User Activity Recommendation End-to-End Batch and Streaming Pipeline on AWS

This repository contains the implementation of an end-to-end batch and streaming data pipeline using AWS services, developed as part of my Data Engineering course. The project showcases a real-world pipeline that handles both batch and streaming data to meet stakeholder requirements, following the architectural principles learned during the course.

Project Overview

The goal of this project is to implement batch and streaming architectures based on the following steps:

Batch Pipeline: Ingest and transform user and product data from Amazon RDS (MySQL) using AWS Glue and store the transformed data in Amazon S3. This data is used to train a recommender system.
Vector Database: Create a PostgreSQL database with pgvector extension to store the output embeddings from the trained model.
Streaming Pipeline: Process real-time user activity data from Kinesis Data Streams, use the trained recommender model for inference, and store recommendations in an S3 bucket.

Technologies Used

Amazon RDS (MySQL): Source database for user and product data.
AWS Glue: ETL service to process and transform data.
Amazon S3: Data lake for storing processed and recommendation data.
Amazon Kinesis Data Streams: Ingestion service for streaming data.
Amazon Kinesis Data Firehose: Delivery stream to load streaming data into S3.
AWS Lambda: Inference service to apply the trained model in real-time.
PostgreSQL with pgvector: Vector database for embeddings storage.
Terraform: Infrastructure as Code (IaC) to provision AWS resources.

Batch Pipeline Implementation

The batch pipeline ingests data from the classicmodels MySQL database in Amazon RDS, including a newly added ratings table, which holds user-product ratings.
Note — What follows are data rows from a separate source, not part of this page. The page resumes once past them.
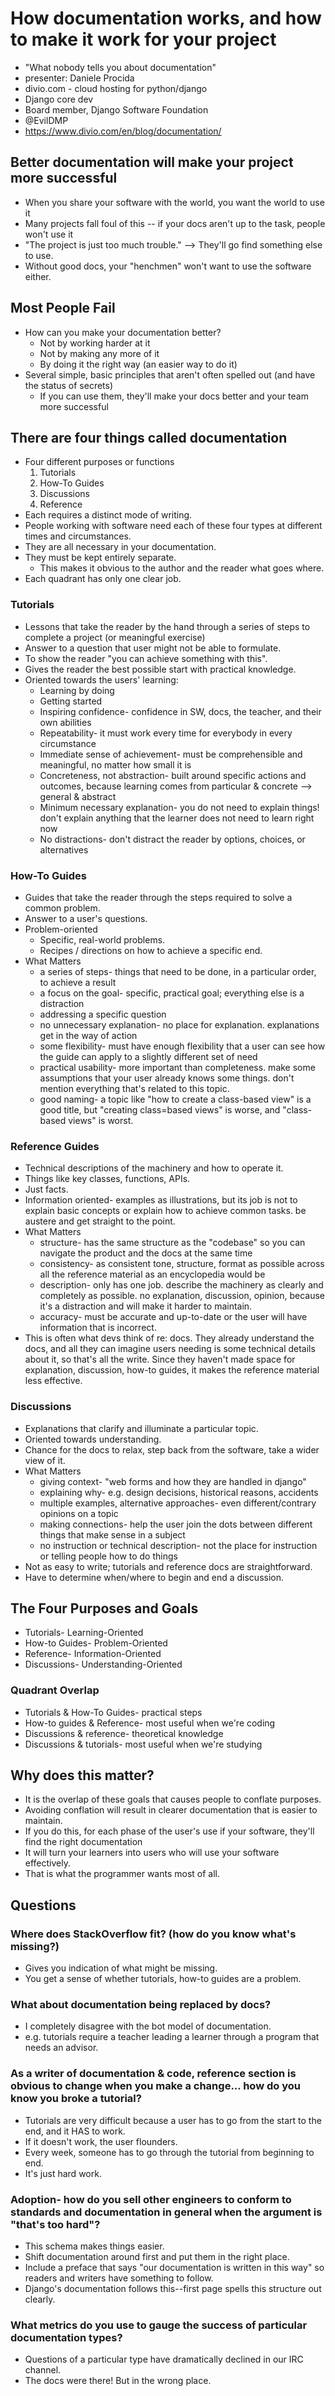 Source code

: # How documentation works, and how to make it work for your project
* "What nobody tells you about documentation"
* presenter: Daniele Procida
* divio.com - cloud hosting for python/django
* Django core dev
* Board member, Django Software Foundation
* @EvilDMP
* https://www.divio.com/en/blog/documentation/

## Better documentation will make your project more successful
* When you share your software with the world, you want the world to use it
* Many projects fall foul of this -- if your docs aren't up to the task, people won't use it
* "The project is just too much trouble." --> They'll go find something else to use.
* Without good docs, your "henchmen" won't want to use the software either.

## Most People Fail
* How can you make your documentation better?
    * Not by working harder at it
    * Not by making any more of it
    * By doing it the right way (an easier way to do it)
* Several simple, basic principles that aren't often spelled out (and have the status of secrets)
    * If you can use them, they'll make your docs better and your team more successful

## There are four things called documentation
* Four different purposes or functions
    1. Tutorials
    2. How-To Guides
    3. Discussions
    4. Reference
* Each requires a distinct mode of writing.
* People working with software need each of these four types at different times and circumstances.
* They are all necessary in your documentation.
* They must be kept entirely separate.
    * This makes it obvious to the author and the reader what goes where.
* Each quadrant has only one clear job.

### Tutorials
* Lessons that take the reader by the hand through a series of steps to complete a project (or meaningful exercise)
* Answer to a question that user might not be able to formulate.
* To show the reader "you can achieve something with this".
* Gives the reader the best possible start with practical knowledge.
* Oriented towards the users' learning:
    * Learning by doing
    * Getting started
    * Inspiring confidence- confidence in SW, docs, the teacher, and their own abilities
    * Repeatability- it must work every time for everybody in every circumstance
    * Immediate sense of achievement- must be comprehensible and meaningful, no matter how small it is
    * Concreteness, not abstraction- built around specific actions and outcomes, because learning comes from particular & concrete --> general & abstract
    * Minimum necessary explanation- you do not need to explain things! don't explain anything that the learner does not need to learn right now
    * No distractions-  don't distract the reader by options, choices, or alternatives

### How-To Guides
* Guides that take the reader through the steps required to solve a common problem.
* Answer to a user's questions.
* Problem-oriented
    * Specific, real-world problems.
    * Recipes / directions on how to achieve a specific end.
* What Matters
    * a series of steps- things that need to be done, in a particular order, to achieve a result
    * a focus on the goal- specific, practical goal; everything else is a distraction
    * addressing a specific question
    * no unnecessary explanation- no place for explanation. explanations get in the way of action
    * some flexibility- must have enough flexibility that a user can see how the guide can apply to a slightly different set of need
    * practical usability- more important than completeness. make some assumptions that your user already knows some things. don't mention everything that's related to this topic.
    * good naming- a topic like "how to create a class-based view" is a good title, but "creating class=based views" is worse, and "class-based views" is worst.

### Reference Guides
* Technical descriptions of the machinery and how to operate it.
* Things like key classes, functions, APIs.
* Just facts.
* Information oriented- examples as illustrations, but its job is not to explain basic concepts or explain how to achieve common tasks. be austere and get straight to the point.
* What Matters
    * structure- has the same structure as the "codebase" so you can navigate the product and the docs at the same time
    * consistency- as consistent tone, structure, format as possible across all the reference material as an encyclopedia would be
    * description- only has one job. describe the machinery as clearly and completely as possible. no explanation, discussion, opinion, because it's a distraction and will make it harder to maintain.
    * accuracy- must be accurate and up-to-date or the user will have information that is incorrect.
* This is often what devs think of re: docs. They already understand the docs, and all they can imagine users needing is some technical details about it, so that's all the write. Since they haven't made space for explanation, discussion, how-to guides, it makes the reference material less effective.

### Discussions
* Explanations that clarify and illuminate a particular topic.
* Oriented towards understanding.
* Chance for the docs to relax, step back from the software, take a wider view of it.
* What Matters
    * giving context- "web forms and how they are handled in django"
    * explaining why- e.g. design decisions, historical reasons, accidents
    * multiple examples, alternative approaches- even different/contrary opinions on a topic
    * making connections- help the user join the dots between different things that make sense in a subject
    * no instruction or technical description- not the place for instruction or telling people how to do things
* Not as easy to write; tutorials and reference docs are straightforward.
* Have to determine when/where to begin and end a discussion.

## The Four Purposes and Goals
* Tutorials- Learning-Oriented
* How-to Guides- Problem-Oriented
* Reference- Information-Oriented
* Discussions- Understanding-Oriented

### Quadrant Overlap
* Tutorials & How-To Guides- practical steps
* How-to guides & Reference- most useful when we're coding
* Discussions & reference- theoretical knowledge
* Discussions & tutorials- most useful when we're studying

## Why does this matter?
* It is the overlap of these goals that causes people to conflate purposes.
* Avoiding conflation will result in clearer documentation that is easier to maintain.
* If you do this, for each phase of the user's use if your software, they'll find the right documentation
* It will turn your learners into users who will use your software effectively.
* That is what the programmer wants most of all.

## Questions

### Where does StackOverflow fit? (how do you know what's missing?)
* Gives you indication of what might be missing.
* You get a sense of whether tutorials, how-to guides are a problem.

### What about documentation being replaced by docs?
* I completely disagree with the bot model of documentation.
* e.g. tutorials require a teacher leading a learner through a program that needs an advisor.

### As a writer of documentation & code, reference section is obvious to change when you make a change... how do you know you broke a tutorial?
* Tutorials are very difficult because a user has to go from the start to the end, and it HAS to work.
* If it doesn't work, the user flounders.
* Every week, someone has to go through the tutorial from beginning to end.
* It's just hard work.

### Adoption- how do you sell other engineers to conform to standards and documentation in general when the argument is "that's too hard"?
* This schema makes things easier.
* Shift documentation around first and put them in the right place.
* Include a preface that says "our documentation is written in this way" so readers and writers have something to follow.
* Django's documentation follows this--first page spells this structure out clearly.

### What metrics do you use to gauge the success of particular documentation types?
* Questions of a particular type have dramatically declined in our IRC channel.
* The docs were there! But in the wrong place.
This data is then transformed into training data for the machine learning model and stored in S3.

Steps

Connect to Amazon RDS and explore the ratings table.
Use AWS Glue to transform the data and store it in an S3 data lake.
Partition the transformed data for efficient access by the ML team.

Vector Database Setup

After training the model, the output embeddings are stored in a PostgreSQL database with the pgvector extension, which is used to accelerate the retrieval of similar items during the streaming pipeline.

Steps

Create the PostgreSQL vector database using Terraform.
Upload user and item embeddings to the vector database.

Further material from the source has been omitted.